Cirilo estava realizando entregas no momento do episódio e usava a roupa de entregador de uma plataforma de e-commerce.

Testemunha procurou a família

A irmã da vítima, Luísa Carvalho, afirmou que uma testemunha procurou a família depois de presenciar a ocorrência. Segundo ela, a mulher fez uma chamada de vídeo e relatou o que havia acontecido.

“Tinha testemunhas, tanto que foi uma moça que me ligou. Foi como eu soube o que tinha acontecido, ela fez uma chamada de vídeo. Foi uma covardia que meu irmão não reagiu a nada e, mesmo assim, meu irmão tomou um tiro. Tem essa testemunha que pode provar”, acrescentou.

Família cobra responsabilização

Samile afirmou que espera a responsabilização do homem apontado pela família como autor do disparo.

“A gente quer a exoneração dessa pessoa e que ele seja preso. Porque não tem como uma pessoa que tem o poder de arma de fogo ser tão desequilibrado a ponto de atirar em alguém por conta de uma briga de trânsito”, lamentou.

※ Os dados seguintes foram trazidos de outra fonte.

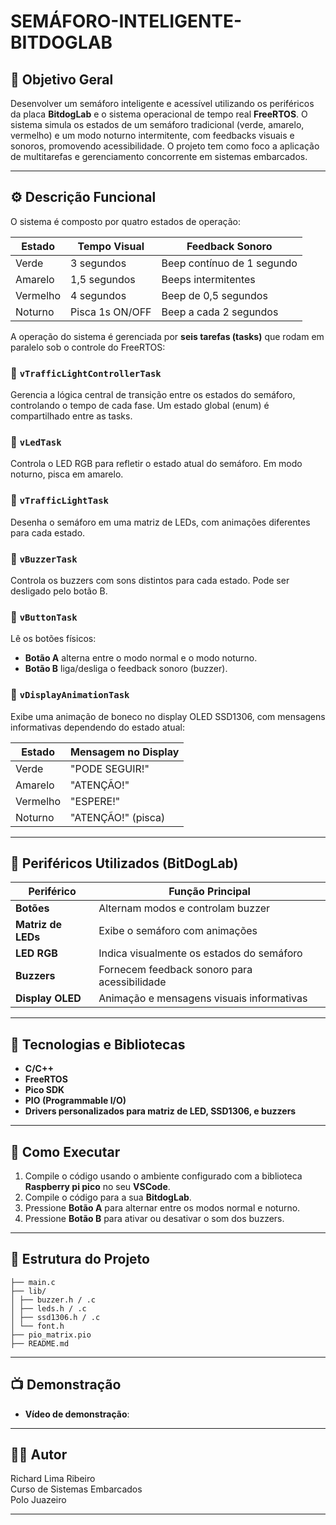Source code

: # SEMÁFORO-INTELIGENTE-BITDOGLAB

## 🎯 Objetivo Geral

Desenvolver um semáforo inteligente e acessível utilizando os periféricos da placa **BitdogLab** e o sistema operacional de tempo real **FreeRTOS**. O sistema simula os estados de um semáforo tradicional (verde, amarelo, vermelho) e um modo noturno intermitente, com feedbacks visuais e sonoros, promovendo acessibilidade. O projeto tem como foco a aplicação de multitarefas e gerenciamento concorrente em sistemas embarcados.

---

## ⚙️ Descrição Funcional

O sistema é composto por quatro estados de operação:

| Estado   | Tempo Visual    | Feedback Sonoro            |
| -------- | --------------- | -------------------------- |
| Verde    | 3 segundos      | Beep contínuo de 1 segundo |
| Amarelo  | 1,5 segundos    | Beeps intermitentes        |
| Vermelho | 4 segundos      | Beep de 0,5 segundos       |
| Noturno  | Pisca 1s ON/OFF | Beep a cada 2 segundos     |

A operação do sistema é gerenciada por **seis tarefas (tasks)** que rodam em paralelo sob o controle do FreeRTOS:

### 🔹 `vTrafficLightControllerTask`

Gerencia a lógica central de transição entre os estados do semáforo, controlando o tempo de cada fase. Um estado global (enum) é compartilhado entre as tasks.

### 🔹 `vLedTask`

Controla o LED RGB para refletir o estado atual do semáforo. Em modo noturno, pisca em amarelo.

### 🔹 `vTrafficLightTask`

Desenha o semáforo em uma matriz de LEDs, com animações diferentes para cada estado.

### 🔹 `vBuzzerTask`

Controla os buzzers com sons distintos para cada estado. Pode ser desligado pelo botão B.

### 🔹 `vButtonTask`

Lê os botões físicos:

- **Botão A** alterna entre o modo normal e o modo noturno.
- **Botão B** liga/desliga o feedback sonoro (buzzer).

### 🔹 `vDisplayAnimationTask`

Exibe uma animação de boneco no display OLED SSD1306, com mensagens informativas dependendo do estado atual:

| Estado   | Mensagem no Display |
| -------- | ------------------- |
| Verde    | "PODE SEGUIR!"      |
| Amarelo  | "ATENÇÃO!"          |
| Vermelho | "ESPERE!"           |
| Noturno  | "ATENÇÃO!" (pisca)  |

---

## 🧩 Periféricos Utilizados (BitDogLab)

| Periférico         | Função Principal                             |
| ------------------ | -------------------------------------------- |
| **Botões**         | Alternam modos e controlam buzzer            |
| **Matriz de LEDs** | Exibe o semáforo com animações               |
| **LED RGB**        | Indica visualmente os estados do semáforo    |
| **Buzzers**        | Fornecem feedback sonoro para acessibilidade |
| **Display OLED**   | Animação e mensagens visuais informativas    |

---

## 🧠 Tecnologias e Bibliotecas

- **C/C++**
- **FreeRTOS**
- **Pico SDK**
- **PIO (Programmable I/O)**
- **Drivers personalizados para matriz de LED, SSD1306, e buzzers**

---

## 🧪 Como Executar

1. Compile o código usando o ambiente configurado com a biblioteca **Raspberry pi pico** no seu **VSCode**.
2. Compile o código para a sua **BitdogLab**.
3. Pressione **Botão A** para alternar entre os modos normal e noturno.
4. Pressione **Botão B** para ativar ou desativar o som dos buzzers.

---

## 📂 Estrutura do Projeto

```
├── main.c
├── lib/
│ ├── buzzer.h / .c
│ ├── leds.h / .c
│ ├── ssd1306.h / .c
│ └── font.h
├── pio_matrix.pio
├── README.md
```

---

## 📺 Demonstração

- **Vídeo de demonstração**:

---

## 🧑‍💻 Autor

Richard Lima Ribeiro  
Curso de Sistemas Embarcados  
Polo Juazeiro

---

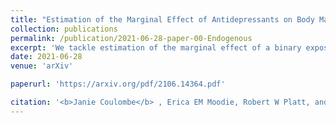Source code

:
 ```yaml
---
title: "Estimation of the Marginal Effect of Antidepressants on Body Mass Index under Confounding and Endogenous Covariate-Driven Monitoring Times"
collection: publications
permalink: /publication/2021-06-28-paper-00-Endogenous
excerpt: 'We tackle estimation of the marginal effect of a binary exposure in settings where the covariate process interacts with monitoring times all throughout follow-up time (we call "endogenous" such process). We also depict via several causal diagrams the biasing paths caused by covariate-driven monitoring times.'
date: 2021-06-28
venue: 'arXiv'

paperurl: 'https://arxiv.org/pdf/2106.14364.pdf'

citation: '<b>Janie Coulombe</b> , Erica EM Moodie, Robert W Platt, and Christel Renoux. (2021). &quot; Estimation of the Marginal Effect of Antidepressants on Body Mass Index under Confounding and Endogenous Covariate-Driven Monitoring Times .&quot; <i> arXiv </i>. 2106.14364.'
---
```

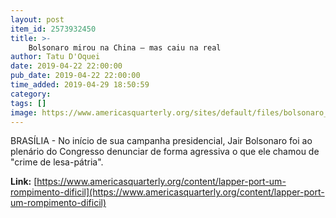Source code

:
```yaml
---
layout: post
item_id: 2573932450
title: >-
    Bolsonaro mirou na China – mas caiu na real
author: Tatu D'Oquei
date: 2019-04-22 22:00:00
pub_date: 2019-04-22 22:00:00
time_added: 2019-04-29 18:50:59
category: 
tags: []
image: https://www.americasquarterly.org/sites/default/files/bolsonaro_lapper_top_0.jpg
---
```


BRASÍLIA - No início de sua campanha presidencial, Jair Bolsonaro foi ao plenário do Congresso denunciar de forma agressiva o que ele chamou de "crime de lesa-pátria".

**Link:** [https://www.americasquarterly.org/content/lapper-port-um-rompimento-dificil](https://www.americasquarterly.org/content/lapper-port-um-rompimento-dificil)

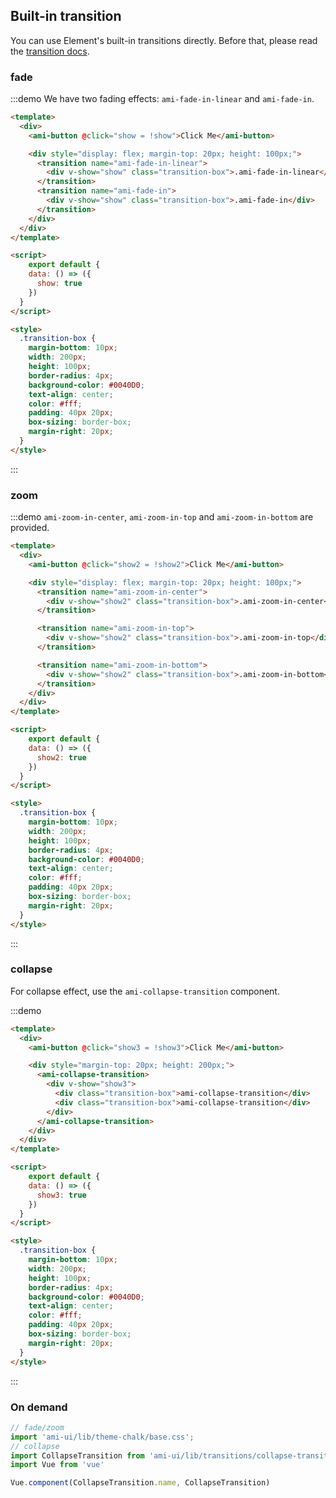 ## Built-in transition

You can use Element's built-in transitions directly. Before that, please read the [transition docs](https://vuejs.org/v2/api/#transition).

### fade

:::demo We have two fading effects: `ami-fade-in-linear` and `ami-fade-in`.

```html
<template>
  <div>
    <ami-button @click="show = !show">Click Me</ami-button>

    <div style="display: flex; margin-top: 20px; height: 100px;">
      <transition name="ami-fade-in-linear">
        <div v-show="show" class="transition-box">.ami-fade-in-linear</div>
      </transition>
      <transition name="ami-fade-in">
        <div v-show="show" class="transition-box">.ami-fade-in</div>
      </transition>
    </div>
  </div>
</template>

<script>
    export default {
    data: () => ({
      show: true
    })
  }
</script>

<style>
  .transition-box {
    margin-bottom: 10px;
    width: 200px;
    height: 100px;
    border-radius: 4px;
    background-color: #0040D0;
    text-align: center;
    color: #fff;
    padding: 40px 20px;
    box-sizing: border-box;
    margin-right: 20px;
  }
</style>
```
:::

### zoom

:::demo `ami-zoom-in-center`, `ami-zoom-in-top` and `ami-zoom-in-bottom` are provided.

```html
<template>
  <div>
    <ami-button @click="show2 = !show2">Click Me</ami-button>

    <div style="display: flex; margin-top: 20px; height: 100px;">
      <transition name="ami-zoom-in-center">
        <div v-show="show2" class="transition-box">.ami-zoom-in-center</div>
      </transition>

      <transition name="ami-zoom-in-top">
        <div v-show="show2" class="transition-box">.ami-zoom-in-top</div>
      </transition>

      <transition name="ami-zoom-in-bottom">
        <div v-show="show2" class="transition-box">.ami-zoom-in-bottom</div>
      </transition>
    </div>
  </div>
</template>

<script>
    export default {
    data: () => ({
      show2: true
    })
  }
</script>

<style>
  .transition-box {
    margin-bottom: 10px;
    width: 200px;
    height: 100px;
    border-radius: 4px;
    background-color: #0040D0;
    text-align: center;
    color: #fff;
    padding: 40px 20px;
    box-sizing: border-box;
    margin-right: 20px;
  }
</style>
```
:::


### collapse

For collapse effect, use the `ami-collapse-transition` component.

:::demo

```html
<template>
  <div>
    <ami-button @click="show3 = !show3">Click Me</ami-button>

    <div style="margin-top: 20px; height: 200px;">
      <ami-collapse-transition>
        <div v-show="show3">
          <div class="transition-box">ami-collapse-transition</div>
          <div class="transition-box">ami-collapse-transition</div>
        </div>
      </ami-collapse-transition>
    </div>
  </div>
</template>

<script>
    export default {
    data: () => ({
      show3: true
    })
  }
</script>

<style>
  .transition-box {
    margin-bottom: 10px;
    width: 200px;
    height: 100px;
    border-radius: 4px;
    background-color: #0040D0;
    text-align: center;
    color: #fff;
    padding: 40px 20px;
    box-sizing: border-box;
    margin-right: 20px;
  }
</style>
```
:::

### On demand

```js
// fade/zoom
import 'ami-ui/lib/theme-chalk/base.css';
// collapse
import CollapseTransition from 'ami-ui/lib/transitions/collapse-transition';
import Vue from 'vue'

Vue.component(CollapseTransition.name, CollapseTransition)
```
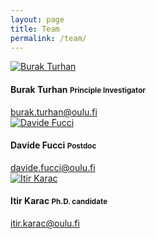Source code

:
 ```yaml
---
layout: page
title: Team
permalink: /team/
---
```


<div class="team">

  <div class="row">
    <div class="col-sm-6">
      <div class="media">
        <div class="media-left">
          <a href="mailto:burak.turhan@oulu.fi">
            <img src="{{ "/img/burak.jpg" | prepend: site.baseurl }}" alt="Burak Turhan" class="media-object img-circle">
          </a>
        </div>
        <div class="media-body">
          <h4 class="media-heading">Burak Turhan <small>Principle Investigator</small></h4>
          <a href="mailto:burak.turhan@oulu.fi">burak.turhan@oulu.fi</a>
        </div>
      </div>
    </div>
  </div>  
  <div class="row">
    <div class="col-sm-6">
      <div class="media">
        <div class="media-left">
          <a href="mailto:davide.fucci@oulu.fi">
            <img src="{{ "/img/davide.jpg" | prepend: site.baseurl }}" alt="Davide Fucci" class="media-object img-circle">
          </a>
        </div>
        <div class="media-body">
          <h4 class="media-heading">Davide Fucci <small>Postdoc</small></h4>
          <a href="mailto:davide.fucci@oulu.fi">davide.fucci@oulu.fi</a>
        </div>
      </div>
    </div>
  </div>

  <div class="row">
    <div class="col-sm-6">
      <div class="media">
        <div class="media-left">
          <a href="mailto:itir.karac@oulu.fi">
            <img src="{{ "/img/itir.jpeg" | prepend: site.baseurl }}" alt="Itir Karac" class="media-object img-circle">
          </a>
        </div>
        <div class="media-body">
          <h4 class="media-heading">Itir Karac <small>Ph.D. candidate</small></h4>
          <a href="mailto:itir.karac@oulu.fi">itir.karac@oulu.fi</a>
        </div>
      </div>
    </div>
  </div>
</div>
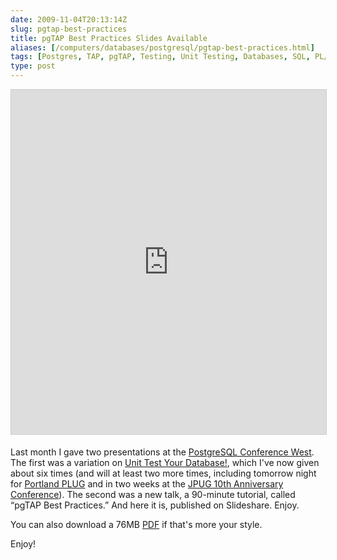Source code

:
 ```yaml
--- 
date: 2009-11-04T20:13:14Z
slug: pgtap-best-practices
title: pgTAP Best Practices Slides Available
aliases: [/computers/databases/postgresql/pgtap-best-practices.html]
tags: [Postgres, TAP, pgTAP, Testing, Unit Testing, Databases, SQL, PL/pgSQL]
type: post
---
```


<iframe src="https://www.slideshare.net/slideshow/embed_code/key/LnjoP1V9sD7az6"
      width="676" height="551" frameborder="0" marginwidth="0" marginheight="0" scrolling="no"
      style="border:1px solid #CCC; border-width:1px; margin-bottom:5px; max-width: 100%;"
      allowfullscreen>
</iframe>

Last month I gave two presentations at the [PostgreSQL Conference West]. The
first was a variation on [Unit Test Your Database!], which I've now given about
six times (and will at least two more times, including tomorrow night for
[Portland PLUG] and in two weeks at the [JPUG 10th Anniversary Conference]). The
second was a new talk, a 90-minute tutorial, called “pgTAP Best Practices.” And
here it is, published on Slideshare. Enjoy.

You can also download a 76MB [PDF] if that's more your style.

Enjoy!

  [PostgreSQL Conference West]: http://www.postgresqlconference.org/2009/west/
    "West 2009, Seattle! | PostgreSQL Conference"
  [Unit Test Your Database!]: /computers/databases/postgresql/unit-test-your-database.html
    "Just a Theory: “Unit Test Your Database!”"
  [Portland PLUG]: http://www.pdxlinux.org/ "Portland Linux/Unix User Group"
  [JPUG 10th Anniversary Conference]: http://www.postgresql.jp/events/pgcon09j/e/
  [PDF]: https://www.kineticode.com/docs/pgtap_best_practices.pdf
    "pgTAP Best Practices"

A esposa também afirmou que pessoas ligadas ao suspeito estariam tentando impedir o avanço do caso. “É absurdo como a gente não pode contar com a nossa própria segurança pública para nos defender, a gente ainda está lidando com o fato de que ele tem contatos e esses contatos estão tentando abafar a situação”, suspeitou a esposa da vítima.